另外,因为是对整个通信器的集体操作,所以需要做一些工作来对reduction进行分区.一种方法是减少整数数组,并让每个处理器只对数组中的元素做出贡献:
Also, because it is a collective operation on the entire communicator, you need to do some work to partition the reduction.
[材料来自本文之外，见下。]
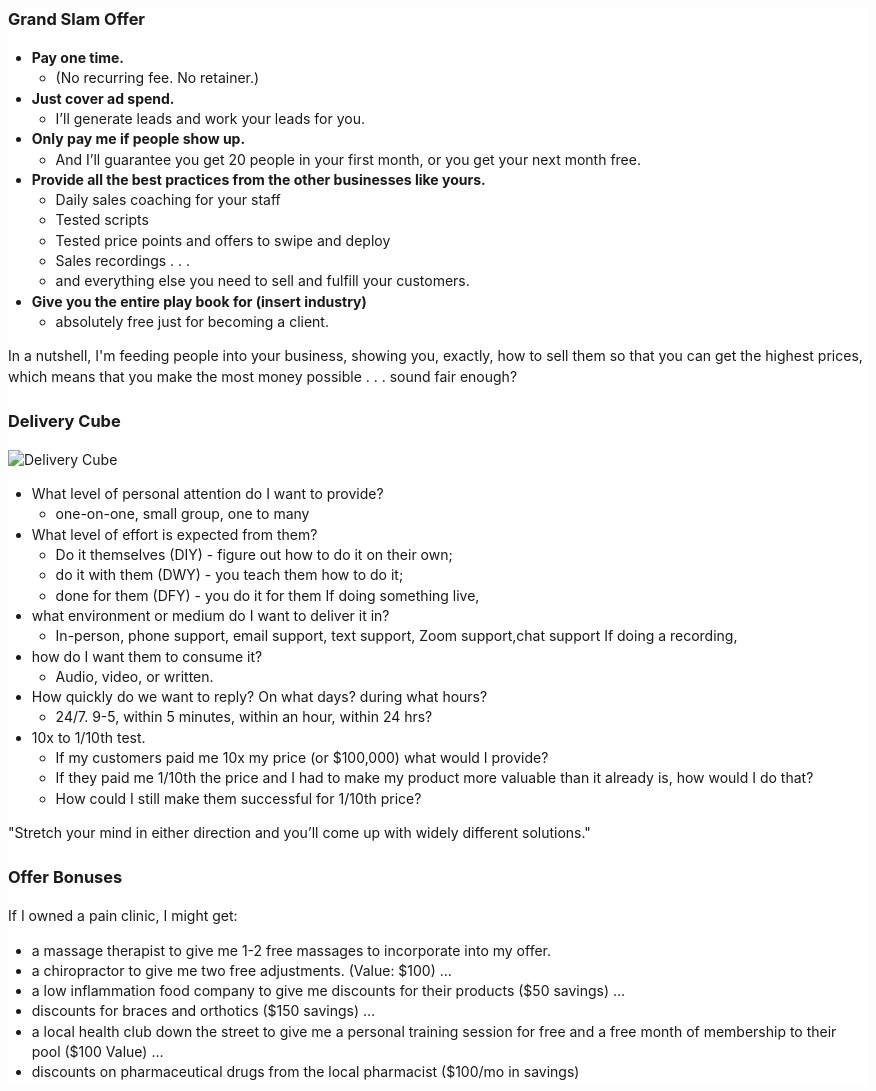 ### Grand Slam Offer

- **Pay one time.**
  - (No recurring fee. No retainer.)
- **Just cover ad spend.**
  - I’ll generate leads and work your leads for you.
- **Only pay me if people show up.**
  - And I’ll guarantee you get 20 people in your first month, or you get your next month free.
- **Provide all the best practices from the other businesses like yours.**
  - Daily sales coaching for your staff
  - Tested scripts
  - Tested price points and offers to swipe and deploy
  - Sales recordings . . .
  - and everything else you need to sell and fulfill your customers.
- **Give you the entire play book for (insert industry)**
  - absolutely free just for becoming a client.

In a nutshell, I'm feeding people into your business, showing you, exactly, how to sell them so that you can get the highest prices, which means that you make the most money possible . . . sound fair enough?

### Delivery Cube

![Delivery Cube](/delivery-cube.png)

- What level of personal attention do I want to provide?
  - one-on-one, small group, one to many
- What level of effort is expected from them?
  - Do it themselves (DIY) - figure out how to do it on their own;
  - do it with them (DWY) - you teach them how to do it;
  - done for them (DFY) - you do it for them If doing something live,
- what environment or medium do I want to deliver it in?
  - In-person, phone support, email support, text support, Zoom support,chat support If doing a recording,
- how do I want them to consume it?
  - Audio, video, or written.
- How quickly do we want to reply? On what days? during what hours?
  - 24/7. 9-5, within 5 minutes, within an hour, within 24 hrs?
- 10x to 1/10th test.
  - If my customers paid me 10x my price (or $100,000) what would I provide?
  - If they paid me 1/10th the price and I had to make my product more valuable than it already is, how would I do that?
  - How could I still make them successful for 1/10th price?

"Stretch your mind in either direction and you’ll come up with widely different solutions."

### Offer Bonuses

If I owned a pain clinic, I might get:

- a massage therapist to give me 1-2 free massages to incorporate into my offer.
- a chiropractor to give me two free adjustments. (Value: $100) …
- a low inflammation food company to give me discounts for their products ($50 savings) …
- discounts for braces and orthotics ($150 savings) …
- a local health club down the street to give me a personal training session for free and a free month of membership to their pool ($100 Value) …
- discounts on pharmaceutical drugs from the local pharmacist ($100/mo in savings)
One way is just to reduce an array of ints, and have each processor contribute only to its element in the array:
#include <stdio.h>
#include <stdlib.h>
#include <mpi.h>
int main(int argc, char** argv)
{
int size, rank;
MPI_Init(&argc,&argv);
MPI_Comm_size(MPI_COMM_WORLD,&size);
MPI_Comm_rank(MPI_COMM_WORLD,&rank);
int localsum[2] = {0,0};
int globalsum[2] = {0,0};
if(rank % 2 == 1)
{
localsum[0] += 5;
}
else if( rank > 0 && (rank % 2 == 0))
{
localsum[1] += 10;
}
MPI_Reduce(localsum,globalsum,2,MPI_INT,MPI_SUM,0,MPI_COMM_WORLD);
if(rank==0)
{
printf("globalsum1 = %d
",globalsum[0]);
printf("globalsum2 = %d
",globalsum[1]);
}
MPI_Finalize();
return (EXIT_SUCCESS);
}
现在运行的地方
$ mpicc -o reduce reduce.c
$ mpirun -np 3 ./reduce
globalsum1 = 5
globalsum2 = 10
否则,您可以创建只连接您希望参与每个求和的处理器的通信器,并在每个通信器内进行归约.下面是一个不太漂亮的方法来做到这一点.总的来说,这非常强大,但比第一个解决方案更复杂:
Otherwise, you can create communicators that only connect the processors you want to be involved in each sum, and do the reductions within each commuicator. Below is a not-very-pretty way to do this. This is quite powerful in general but more complicated than the first solution:
#include <stdio.h>
#include <stdlib.h>
#include <mpi.h>
int main(int argc, char** argv)
{
int size, rank;
MPI_Init(&argc,&argv);
MPI_Comm_size(MPI_COMM_WORLD,&size);
MPI_Comm_rank(MPI_COMM_WORLD,&rank);
int localsum = 0;
int globalsum = 0;
MPI_Comm comm_evens_plus_root, comm_odds_plus_root;
MPI_Group grp_evens_plus_root, grp_odds_plus_root, grp_world;
MPI_Comm_group(MPI_COMM_WORLD, &grp_world);
int *ranks = malloc((size/2 + 1) * sizeof(rank));
int i,j;
for (i=1, j=0; i<size; i+=2, j+=1)
ranks[j] = i;
MPI_Group_excl(grp_world, j, ranks, &grp_evens_plus_root);
MPI_Comm_create(MPI_COMM_WORLD, grp_evens_plus_root, &comm_evens_plus_root);
for (i=2, j=0; i<size; i+=2, j+=1)
ranks[j] = i;
MPI_Group_excl(grp_world, j, ranks, &grp_odds_plus_root);
MPI_Comm_create(MPI_COMM_WORLD, grp_odds_plus_root, &comm_odds_plus_root);
free(ranks);
if(rank % 2 == 1)
{
localsum += 5;
MPI_Reduce(&localsum,&globalsum,1,MPI_INT,MPI_SUM,0,comm_odds_plus_root);
}
else if( rank > 0 && (rank % 2 == 0))
{
localsum += 10;
MPI_Reduce(&localsum,&globalsum,1,MPI_INT,MPI_SUM,0,comm_evens_plus_root);
}
if(rank==0)
{
MPI_Reduce(&localsum,&globalsum,1,MPI_INT,MPI_SUM,0,comm_odds_plus_root);
printf("globalsum1 = %d
",globalsum);
MPI_Reduce(&localsum,&globalsum,1,MPI_INT,MPI_SUM,0,comm_evens_plus_root);
printf("globalsum2 = %d
",globalsum);
}
MPI_Comm_free(&comm_odds_plus_root);
MPI_Comm_free(&comm_evens_plus_root);
MPI_Group_free(&grp_odds_plus_root);
MPI_Group_free(&grp_evens_plus_root);
MPI_Finalize();
return (EXIT_SUCCESS);
}
跑步给予
$ mpicc -o reduce2 reduce2.c
$ mpirun -np 3 ./reduce
globalsum1 = 5
globalsum2 = 10
这篇关于如何使用 MPI_Reduce 对来自不同处理器组的不同值进行独立求和的文章就介绍到这了,希望我们推荐的答案对大家有所帮助,也希望大家多多支持!